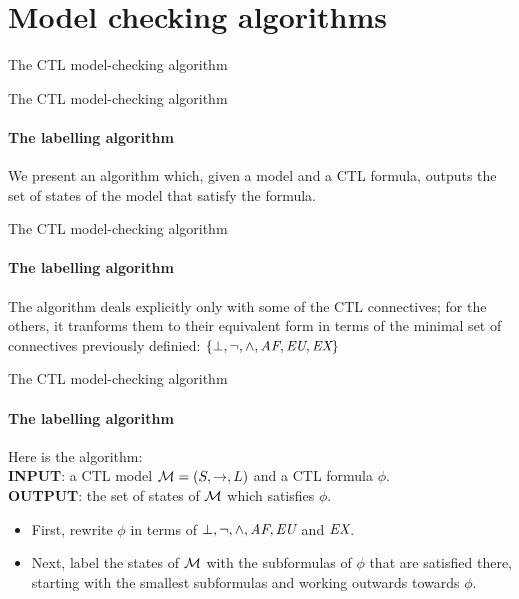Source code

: \section{Model checking algorithms}

\begin{frame}{The CTL model-checking algorithm}
\end{frame}

\begin{frame}{The CTL model-checking algorithm}
	\framesubtitle{The labelling algorithm}
	We present an algorithm which, given a model and a CTL formula, outputs the set of states of the model that satisfy the formula. 
\end{frame}

\begin{frame}{The CTL model-checking algorithm}
	\framesubtitle{The labelling algorithm}
	The algorithm deals explicitly only with some of the CTL connectives; for the others, it tranforms them to their equivalent form in terms of the minimal set of connectives previously definied: $\{\bot, \neg, \land, \textit{A}\textit{F}, \textit{E}\textit{U}, \textit{E}\textit{X} \}$ 
\end{frame}

\begin{frame}{The CTL model-checking algorithm}
	\framesubtitle{The labelling algorithm}
	Here is the algorithm:\\
	\pause
	{\bf INPUT}: a CTL model $\mathcal{M} = (S, \to, L)$ and a CTL formula $\phi$.\\
	{\bf OUTPUT}: the set of states of $\mathcal{M}$ which satisfies $\phi$.\\
	\pause
	\begin{itemize}
		\item
		{
			First, rewrite $\phi$ in terms of $\bot, \neg, \land, \textit{A}\textit{F}, \textit{E}\textit{U}$ and $\textit{E}\textit{X}$.
			\pause
		}
		\item
		{
			Next, label the states of $\mathcal{M}$ with the subformulas of $\phi$ that are satisfied there, starting with the smallest subformulas and working outwards towards $\phi$.
		}
	\end{itemize}
\end{frame}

__WHAT TO DO__
Go through the records. Copy each line where "with" appears.

__EXERCISE OUTPUT__
	The algorithm deals explicitly only with some of the CTL connectives; for the others, it tranforms them to their equivalent form in terms of the minimal set of connectives previously definied: $\{\bot, \neg, \land, \textit{A}\textit{F}, \textit{E}\textit{U}, \textit{E}\textit{X} \}$ 
			Next, label the states of $\mathcal{M}$ with the subformulas of $\phi$ that are satisfied there, starting with the smallest subformulas and working outwards towards $\phi$.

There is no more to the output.